§ REQUIRED WORK: The pictures get dropped, while every remaining part of the listing is copied exactly.

=== Begin Enclosure ===

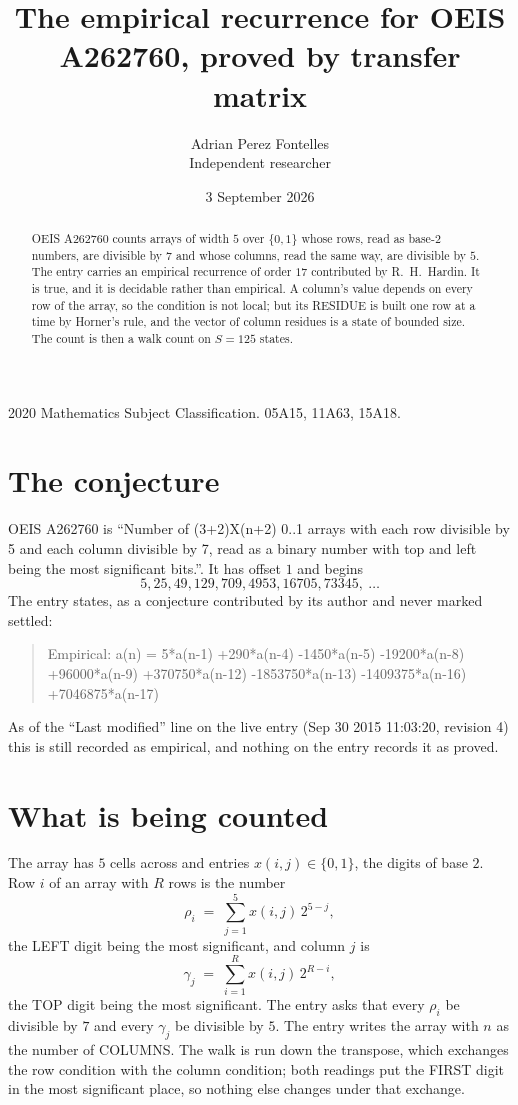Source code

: \documentclass[11pt,a4paper]{article}
\title{The empirical recurrence for OEIS A262760, proved by transfer matrix}
\author{Adrian Perez Fontelles\\ \small Independent researcher}
\date{3 September 2026}
\theoremstyle{plain}
\theoremstyle{definition}
\begin{document}
\maketitle

\begin{abstract}
OEIS A262760 counts arrays of width $5$ over $\{0,1\}$ whose rows, read as base-$2$
numbers, are divisible by $7$ and whose columns, read the same way, are divisible by
$5$. The entry carries an empirical recurrence of order $17$ contributed by
R.~H.~Hardin. It is true, and it is decidable rather than empirical. A column's value depends on
every row of the array, so the condition is not local; but its RESIDUE is built one row at a
time by Horner's rule, and the vector of column residues is a state of bounded size. The count
is then a walk count on $S=125$ states.
\end{abstract}

\noindent\small 2020 Mathematics Subject Classification. 05A15, 11A63, 15A18.\normalsize

\section{The conjecture}

OEIS A262760 is ``Number of (3+2)X(n+2) 0..1 arrays with each row divisible by 5 and each column divisible by 7, read as a binary number with top and left being the most significant bits.''. It has offset $1$ and begins
\[
5, 25, 49, 129, 709, 4953, 16705, 73345,\ \dots
\]
The entry states, as a conjecture contributed by its author and never marked settled:
\begin{quote}
Empirical: a(n) = 5*a(n-1) +290*a(n-4) -1450*a(n-5) -19200*a(n-8) +96000*a(n-9) +370750*a(n-12) -1853750*a(n-13) -1409375*a(n-16) +7046875*a(n-17)
\end{quote}
As of the ``Last modified'' line on the live entry (Sep 30 2015 11:03:20, revision 4) this is still
recorded as empirical, and nothing on the entry records it as proved.

\section{What is being counted}

The array has $5$ cells across and entries $x(i,j)\in\{0,1\}$, the digits of
base $2$. Row $i$ of an array with $R$ rows is the number
\[
\rho_i\;=\;\sum_{j=1}^{5}x(i,j)\,2^{5-j} ,
\]
the LEFT digit being the most significant, and column $j$ is
\[
\gamma_j\;=\;\sum_{i=1}^{R}x(i,j)\,2^{R-i} ,
\]
the TOP digit being the most significant. The entry asks that every $\rho_i$ be divisible by
$7$ and every $\gamma_j$ be divisible by $5$. The entry writes the array with $n$ as the number of COLUMNS. The walk is run down the transpose, which exchanges the row condition with the column condition; both readings put the FIRST digit in the most significant place, so nothing else changes under that exchange.
\end{document}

=== End Enclosure ===

§ TASK RESULT:
Source code

: \documentclass[11pt,a4paper]{article}
\title{The empirical recurrence for OEIS A262760, proved by transfer matrix}
\author{Adrian Perez Fontelles\\ \small Independent researcher}
\date{3 September 2026}
\theoremstyle{plain}
\theoremstyle{definition}
\begin{document}
\maketitle

\begin{abstract}
OEIS A262760 counts arrays of width $5$ over $\{0,1\}$ whose rows, read as base-$2$
numbers, are divisible by $7$ and whose columns, read the same way, are divisible by
$5$. The entry carries an empirical recurrence of order $17$ contributed by
R.~H.~Hardin. It is true, and it is decidable rather than empirical. A column's value depends on
every row of the array, so the condition is not local; but its RESIDUE is built one row at a
time by Horner's rule, and the vector of column residues is a state of bounded size. The count
is then a walk count on $S=125$ states.
\end{abstract}

\noindent\small 2020 Mathematics Subject Classification. 05A15, 11A63, 15A18.\normalsize

\section{The conjecture}

OEIS A262760 is ``Number of (3+2)X(n+2) 0..1 arrays with each row divisible by 5 and each column divisible by 7, read as a binary number with top and left being the most significant bits.''. It has offset $1$ and begins
\[
5, 25, 49, 129, 709, 4953, 16705, 73345,\ \dots
\]
The entry states, as a conjecture contributed by its author and never marked settled:
\begin{quote}
Empirical: a(n) = 5*a(n-1) +290*a(n-4) -1450*a(n-5) -19200*a(n-8) +96000*a(n-9) +370750*a(n-12) -1853750*a(n-13) -1409375*a(n-16) +7046875*a(n-17)
\end{quote}
As of the ``Last modified'' line on the live entry (Sep 30 2015 11:03:20, revision 4) this is still
recorded as empirical, and nothing on the entry records it as proved.

\section{What is being counted}

The array has $5$ cells across and entries $x(i,j)\in\{0,1\}$, the digits of
base $2$. Row $i$ of an array with $R$ rows is the number
\[
\rho_i\;=\;\sum_{j=1}^{5}x(i,j)\,2^{5-j} ,
\]
the LEFT digit being the most significant, and column $j$ is
\[
\gamma_j\;=\;\sum_{i=1}^{R}x(i,j)\,2^{R-i} ,
\]
the TOP digit being the most significant. The entry asks that every $\rho_i$ be divisible by
$7$ and every $\gamma_j$ be divisible by $5$. The entry writes the array with $n$ as the number of COLUMNS. The walk is run down the transpose, which exchanges the row condition with the column condition; both readings put the FIRST digit in the most significant place, so nothing else changes under that exchange.
\end{document}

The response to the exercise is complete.